Supervisor Michael Frey’s view of Centreville from Route 29 looking down toward the Shenandoah Mountains.
Photo by Deb Cobb.
Centreville Michael Frey has lived in Centreville’s London Commons community for more than 20 years and has been the Sully District supervisor since the district was created in 1992. So Centre View asked him to explain what he believes makes Centreville so special.
“An awful lot of community life is built around the schools,” he said. “People love them and the PTAs have tremendous support.” He also praised the volunteers who put on Centreville Day and other community events at E.C. Lawrence Park and its mill and visitors center.
But what especially left an indelible mark on him, said Frey, was “the way people came together after the May 8, 2006 shooting at the Sully District Police Station. That, to me, says as much about the character of the community as anything.”
That day, a heavily armed and mentally deranged teenager opened fire in the station’s parking lot, killing two police officers, Det. Vicky Armel and MPO Michael Garbarino. Armel, 40, died that day, and Garbarino, 53, died nine days later; both left spouses and children.
“The day after the shooting, Westfield High students took a huge roll of butcher-block paper and strung it on the fence outside the station,” said Frey. “It was signed by hundreds of students saying, ‘We love you.’”
Then came the April 16, 2007 tragedy at Virginia Tech in which Westfield graduates Reema Samaha and Erin Peterson lost their lives. “We were all torn up by losing them,” said Frey. “I went to the first prayer vigil for them at Centreville Presbyterian Church, and dozens of police officers were there because of the support the Westfield students had given them.”
On a lighter note, when asked which view of Centreville he likes best, he said his favorite spot is coming south on Route 29 by the CVS store at Pickwick Road. “On a clear day, you can see the Shenandoah foothills — that’s the vista I always love,” said Frey. “And that’s why there was a fort there during the Civil War, because it was the highest point.”
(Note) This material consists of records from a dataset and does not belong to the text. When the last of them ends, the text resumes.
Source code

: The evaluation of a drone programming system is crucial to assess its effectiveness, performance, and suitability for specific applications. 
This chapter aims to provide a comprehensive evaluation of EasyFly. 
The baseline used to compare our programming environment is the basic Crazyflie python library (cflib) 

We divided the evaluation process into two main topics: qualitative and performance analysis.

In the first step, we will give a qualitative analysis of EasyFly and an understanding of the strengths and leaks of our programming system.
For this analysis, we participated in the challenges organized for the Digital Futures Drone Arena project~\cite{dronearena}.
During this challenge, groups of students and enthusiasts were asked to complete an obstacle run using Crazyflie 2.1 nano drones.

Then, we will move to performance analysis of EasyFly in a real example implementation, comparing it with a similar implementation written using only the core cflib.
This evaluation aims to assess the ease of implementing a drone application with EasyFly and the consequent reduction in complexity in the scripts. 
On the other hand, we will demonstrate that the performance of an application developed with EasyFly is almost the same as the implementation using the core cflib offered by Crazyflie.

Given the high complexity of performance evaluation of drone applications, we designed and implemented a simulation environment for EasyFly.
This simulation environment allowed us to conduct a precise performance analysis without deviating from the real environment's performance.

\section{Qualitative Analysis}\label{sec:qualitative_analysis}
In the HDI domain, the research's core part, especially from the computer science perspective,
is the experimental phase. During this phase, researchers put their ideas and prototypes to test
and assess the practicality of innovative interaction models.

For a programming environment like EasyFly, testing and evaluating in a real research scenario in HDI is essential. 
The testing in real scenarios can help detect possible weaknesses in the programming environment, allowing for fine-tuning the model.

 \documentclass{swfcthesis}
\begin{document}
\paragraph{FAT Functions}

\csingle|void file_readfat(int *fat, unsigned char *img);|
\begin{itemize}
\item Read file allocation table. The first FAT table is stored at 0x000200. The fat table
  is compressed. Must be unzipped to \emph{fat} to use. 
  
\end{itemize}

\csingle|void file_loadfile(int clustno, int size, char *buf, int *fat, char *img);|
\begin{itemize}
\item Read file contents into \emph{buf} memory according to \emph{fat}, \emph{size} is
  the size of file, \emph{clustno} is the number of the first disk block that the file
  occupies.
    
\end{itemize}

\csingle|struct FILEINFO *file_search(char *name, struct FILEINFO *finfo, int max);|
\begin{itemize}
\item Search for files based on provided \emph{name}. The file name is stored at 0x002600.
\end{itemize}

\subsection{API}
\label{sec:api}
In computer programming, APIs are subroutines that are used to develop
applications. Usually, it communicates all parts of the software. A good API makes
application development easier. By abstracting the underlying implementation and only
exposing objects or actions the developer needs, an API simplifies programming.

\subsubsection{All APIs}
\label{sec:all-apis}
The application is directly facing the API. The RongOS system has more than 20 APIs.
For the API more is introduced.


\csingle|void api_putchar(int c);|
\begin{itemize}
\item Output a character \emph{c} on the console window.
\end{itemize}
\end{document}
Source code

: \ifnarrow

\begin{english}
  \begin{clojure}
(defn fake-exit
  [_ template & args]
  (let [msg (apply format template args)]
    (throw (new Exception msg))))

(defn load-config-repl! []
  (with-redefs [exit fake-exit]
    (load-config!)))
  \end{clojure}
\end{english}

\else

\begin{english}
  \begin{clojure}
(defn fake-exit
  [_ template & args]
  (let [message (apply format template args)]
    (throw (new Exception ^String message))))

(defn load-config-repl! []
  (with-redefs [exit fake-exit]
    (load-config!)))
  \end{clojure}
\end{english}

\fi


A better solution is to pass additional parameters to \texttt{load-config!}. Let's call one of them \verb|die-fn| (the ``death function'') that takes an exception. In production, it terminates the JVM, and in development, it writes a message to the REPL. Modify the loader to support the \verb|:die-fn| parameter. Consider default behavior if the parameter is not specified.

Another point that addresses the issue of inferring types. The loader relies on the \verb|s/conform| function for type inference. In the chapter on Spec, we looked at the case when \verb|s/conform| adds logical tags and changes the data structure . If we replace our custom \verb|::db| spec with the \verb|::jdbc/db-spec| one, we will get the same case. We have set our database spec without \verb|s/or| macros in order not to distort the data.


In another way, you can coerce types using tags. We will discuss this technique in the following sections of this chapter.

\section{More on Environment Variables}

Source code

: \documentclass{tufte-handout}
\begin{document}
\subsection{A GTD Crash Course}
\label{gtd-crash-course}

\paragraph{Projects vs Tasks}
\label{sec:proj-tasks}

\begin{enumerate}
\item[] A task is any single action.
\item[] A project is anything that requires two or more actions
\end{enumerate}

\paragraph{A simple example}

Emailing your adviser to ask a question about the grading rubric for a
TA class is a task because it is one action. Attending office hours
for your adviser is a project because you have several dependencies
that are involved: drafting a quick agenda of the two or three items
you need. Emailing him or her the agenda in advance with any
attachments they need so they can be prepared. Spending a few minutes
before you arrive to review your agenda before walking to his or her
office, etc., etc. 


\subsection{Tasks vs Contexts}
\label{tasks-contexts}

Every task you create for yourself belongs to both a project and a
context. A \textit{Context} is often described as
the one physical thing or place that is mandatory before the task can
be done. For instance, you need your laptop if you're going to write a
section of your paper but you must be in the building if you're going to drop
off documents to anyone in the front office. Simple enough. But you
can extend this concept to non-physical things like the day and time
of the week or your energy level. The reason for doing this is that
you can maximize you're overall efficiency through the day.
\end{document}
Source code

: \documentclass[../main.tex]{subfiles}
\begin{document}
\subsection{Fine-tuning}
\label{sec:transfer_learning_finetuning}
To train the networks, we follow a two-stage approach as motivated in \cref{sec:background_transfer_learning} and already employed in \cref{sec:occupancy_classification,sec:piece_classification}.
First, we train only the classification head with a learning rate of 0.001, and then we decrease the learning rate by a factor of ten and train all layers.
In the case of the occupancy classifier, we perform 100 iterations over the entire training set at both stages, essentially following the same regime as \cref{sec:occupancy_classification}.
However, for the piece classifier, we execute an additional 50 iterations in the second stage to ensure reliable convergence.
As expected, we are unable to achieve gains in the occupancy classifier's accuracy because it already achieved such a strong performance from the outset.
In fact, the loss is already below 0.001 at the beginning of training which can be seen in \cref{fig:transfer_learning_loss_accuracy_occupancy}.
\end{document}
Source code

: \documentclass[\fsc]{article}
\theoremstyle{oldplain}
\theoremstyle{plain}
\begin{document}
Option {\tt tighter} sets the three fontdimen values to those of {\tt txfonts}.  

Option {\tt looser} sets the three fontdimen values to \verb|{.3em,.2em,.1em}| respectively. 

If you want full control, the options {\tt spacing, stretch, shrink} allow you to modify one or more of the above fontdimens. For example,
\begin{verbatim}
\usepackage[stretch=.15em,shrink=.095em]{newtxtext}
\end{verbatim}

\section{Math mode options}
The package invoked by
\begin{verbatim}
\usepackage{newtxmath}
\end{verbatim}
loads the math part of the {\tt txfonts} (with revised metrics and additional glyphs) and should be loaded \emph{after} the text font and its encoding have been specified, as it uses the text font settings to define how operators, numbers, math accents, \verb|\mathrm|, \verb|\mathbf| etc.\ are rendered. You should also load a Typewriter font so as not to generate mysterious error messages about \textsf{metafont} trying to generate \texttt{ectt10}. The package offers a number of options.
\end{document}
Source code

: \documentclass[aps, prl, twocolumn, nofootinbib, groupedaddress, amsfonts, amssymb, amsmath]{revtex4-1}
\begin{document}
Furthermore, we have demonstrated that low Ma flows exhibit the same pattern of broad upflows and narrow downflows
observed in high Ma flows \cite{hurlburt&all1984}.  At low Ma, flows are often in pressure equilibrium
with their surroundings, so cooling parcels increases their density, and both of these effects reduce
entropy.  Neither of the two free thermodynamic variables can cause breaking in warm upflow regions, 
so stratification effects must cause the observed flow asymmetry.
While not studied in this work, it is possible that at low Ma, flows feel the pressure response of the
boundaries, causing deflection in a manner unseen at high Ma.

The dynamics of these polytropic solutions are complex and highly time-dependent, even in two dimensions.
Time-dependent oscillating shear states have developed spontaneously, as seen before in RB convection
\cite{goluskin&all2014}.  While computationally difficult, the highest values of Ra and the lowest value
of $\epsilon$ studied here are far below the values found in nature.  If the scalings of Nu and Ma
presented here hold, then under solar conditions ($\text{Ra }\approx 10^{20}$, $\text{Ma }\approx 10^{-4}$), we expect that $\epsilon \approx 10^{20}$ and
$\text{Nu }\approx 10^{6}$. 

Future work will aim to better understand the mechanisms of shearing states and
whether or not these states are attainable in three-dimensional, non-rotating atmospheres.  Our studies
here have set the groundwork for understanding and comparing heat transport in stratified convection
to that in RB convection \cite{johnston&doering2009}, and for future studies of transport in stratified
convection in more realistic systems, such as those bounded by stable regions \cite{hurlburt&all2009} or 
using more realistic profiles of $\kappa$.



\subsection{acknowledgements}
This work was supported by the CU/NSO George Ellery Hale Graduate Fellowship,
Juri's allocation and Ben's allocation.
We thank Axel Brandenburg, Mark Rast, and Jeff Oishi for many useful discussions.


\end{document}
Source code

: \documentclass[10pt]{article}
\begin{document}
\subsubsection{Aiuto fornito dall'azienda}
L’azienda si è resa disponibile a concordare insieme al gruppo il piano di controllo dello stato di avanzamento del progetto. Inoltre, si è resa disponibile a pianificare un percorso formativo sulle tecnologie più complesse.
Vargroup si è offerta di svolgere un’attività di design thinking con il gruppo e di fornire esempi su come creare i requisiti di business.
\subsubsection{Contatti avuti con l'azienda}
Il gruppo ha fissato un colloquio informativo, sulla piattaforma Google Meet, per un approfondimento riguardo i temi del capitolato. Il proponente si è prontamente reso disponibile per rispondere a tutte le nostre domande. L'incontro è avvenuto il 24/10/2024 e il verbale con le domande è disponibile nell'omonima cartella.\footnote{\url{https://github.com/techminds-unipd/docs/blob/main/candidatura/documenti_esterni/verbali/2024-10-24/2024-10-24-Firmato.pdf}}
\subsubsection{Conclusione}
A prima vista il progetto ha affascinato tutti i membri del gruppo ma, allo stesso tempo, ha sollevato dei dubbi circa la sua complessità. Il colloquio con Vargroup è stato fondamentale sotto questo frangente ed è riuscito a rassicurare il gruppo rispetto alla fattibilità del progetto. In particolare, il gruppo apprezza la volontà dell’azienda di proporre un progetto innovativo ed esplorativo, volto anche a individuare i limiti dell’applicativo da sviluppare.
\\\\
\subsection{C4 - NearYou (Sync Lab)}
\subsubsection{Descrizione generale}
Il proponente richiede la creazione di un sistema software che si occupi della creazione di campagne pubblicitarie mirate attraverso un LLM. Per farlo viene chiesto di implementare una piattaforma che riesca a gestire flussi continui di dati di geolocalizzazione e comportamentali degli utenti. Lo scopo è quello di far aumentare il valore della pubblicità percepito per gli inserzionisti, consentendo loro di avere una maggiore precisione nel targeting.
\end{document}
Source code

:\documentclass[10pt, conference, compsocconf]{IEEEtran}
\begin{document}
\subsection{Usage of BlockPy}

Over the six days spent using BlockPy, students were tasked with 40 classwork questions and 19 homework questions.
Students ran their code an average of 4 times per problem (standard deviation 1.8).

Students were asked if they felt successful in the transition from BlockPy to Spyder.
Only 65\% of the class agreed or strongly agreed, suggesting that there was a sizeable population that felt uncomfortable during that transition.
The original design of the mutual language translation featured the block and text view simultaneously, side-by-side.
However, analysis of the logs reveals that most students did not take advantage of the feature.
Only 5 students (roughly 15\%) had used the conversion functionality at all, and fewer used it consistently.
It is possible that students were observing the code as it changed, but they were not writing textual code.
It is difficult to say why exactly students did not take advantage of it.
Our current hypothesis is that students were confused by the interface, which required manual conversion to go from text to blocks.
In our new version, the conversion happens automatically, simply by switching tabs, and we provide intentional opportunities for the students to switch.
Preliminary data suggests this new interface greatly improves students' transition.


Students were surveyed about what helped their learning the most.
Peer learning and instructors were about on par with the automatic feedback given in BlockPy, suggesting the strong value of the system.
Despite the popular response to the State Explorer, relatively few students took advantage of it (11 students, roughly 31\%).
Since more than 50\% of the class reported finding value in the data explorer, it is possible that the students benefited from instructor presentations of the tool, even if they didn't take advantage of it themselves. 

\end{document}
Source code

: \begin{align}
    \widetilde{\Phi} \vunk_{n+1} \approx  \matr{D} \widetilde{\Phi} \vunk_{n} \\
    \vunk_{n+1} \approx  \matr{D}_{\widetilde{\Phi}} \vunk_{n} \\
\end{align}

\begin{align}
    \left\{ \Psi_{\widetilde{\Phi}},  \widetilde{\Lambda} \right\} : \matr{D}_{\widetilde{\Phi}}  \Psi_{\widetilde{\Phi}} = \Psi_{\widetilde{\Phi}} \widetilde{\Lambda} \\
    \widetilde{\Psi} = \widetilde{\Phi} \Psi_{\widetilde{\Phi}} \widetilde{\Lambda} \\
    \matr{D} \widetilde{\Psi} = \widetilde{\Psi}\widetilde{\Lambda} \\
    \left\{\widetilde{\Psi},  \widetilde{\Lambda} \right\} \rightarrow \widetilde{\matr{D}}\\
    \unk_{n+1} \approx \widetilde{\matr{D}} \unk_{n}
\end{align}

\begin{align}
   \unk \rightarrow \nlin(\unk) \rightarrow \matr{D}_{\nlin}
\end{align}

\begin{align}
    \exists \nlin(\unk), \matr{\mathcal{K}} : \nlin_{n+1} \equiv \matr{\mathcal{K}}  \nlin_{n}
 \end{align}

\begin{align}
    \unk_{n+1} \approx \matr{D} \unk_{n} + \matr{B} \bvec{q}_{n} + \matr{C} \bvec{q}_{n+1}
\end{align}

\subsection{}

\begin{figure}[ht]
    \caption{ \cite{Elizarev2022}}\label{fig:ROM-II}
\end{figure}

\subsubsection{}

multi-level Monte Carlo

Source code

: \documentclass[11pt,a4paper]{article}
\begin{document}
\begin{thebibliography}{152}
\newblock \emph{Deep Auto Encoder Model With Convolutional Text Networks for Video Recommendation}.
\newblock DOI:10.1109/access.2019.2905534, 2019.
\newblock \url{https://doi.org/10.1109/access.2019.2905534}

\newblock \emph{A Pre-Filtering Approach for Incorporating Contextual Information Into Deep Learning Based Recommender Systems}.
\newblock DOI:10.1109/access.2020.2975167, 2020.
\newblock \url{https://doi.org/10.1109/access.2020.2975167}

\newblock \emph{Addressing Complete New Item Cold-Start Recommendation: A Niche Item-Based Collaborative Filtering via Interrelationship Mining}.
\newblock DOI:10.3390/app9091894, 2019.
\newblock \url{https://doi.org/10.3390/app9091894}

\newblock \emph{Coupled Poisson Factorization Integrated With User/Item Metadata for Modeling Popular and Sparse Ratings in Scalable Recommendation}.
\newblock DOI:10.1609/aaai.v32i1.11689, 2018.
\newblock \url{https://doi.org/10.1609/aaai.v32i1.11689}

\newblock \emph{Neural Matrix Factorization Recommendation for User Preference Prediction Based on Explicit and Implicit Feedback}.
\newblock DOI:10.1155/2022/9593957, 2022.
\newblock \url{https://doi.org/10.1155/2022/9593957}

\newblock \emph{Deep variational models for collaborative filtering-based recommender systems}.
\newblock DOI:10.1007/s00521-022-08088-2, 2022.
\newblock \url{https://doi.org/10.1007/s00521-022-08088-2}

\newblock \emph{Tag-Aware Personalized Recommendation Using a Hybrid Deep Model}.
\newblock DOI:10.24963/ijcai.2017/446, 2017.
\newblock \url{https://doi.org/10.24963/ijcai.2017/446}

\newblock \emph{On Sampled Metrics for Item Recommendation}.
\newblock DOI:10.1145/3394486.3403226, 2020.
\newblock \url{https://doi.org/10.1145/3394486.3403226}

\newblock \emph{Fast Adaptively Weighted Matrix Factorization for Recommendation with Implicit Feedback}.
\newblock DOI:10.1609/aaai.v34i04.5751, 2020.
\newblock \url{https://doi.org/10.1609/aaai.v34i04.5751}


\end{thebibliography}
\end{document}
Although Centreville doesn’t actually have a town center or main gathering place, he has hopes that the Trinity Centre might someday fill the bill. “More office buildings will eventually come to Trinity Centre to completely ring the lake,” he said. “That will open up more public spaces there once the walkway around the lake is completed.”
Then, said Frey, that area can serve as much more of a public center and focal point than it is now. “It currently has Movies under the Stars in August,” he said. “But one day, it could be a draw for community events such as picnics, fund-raisers and concerts.”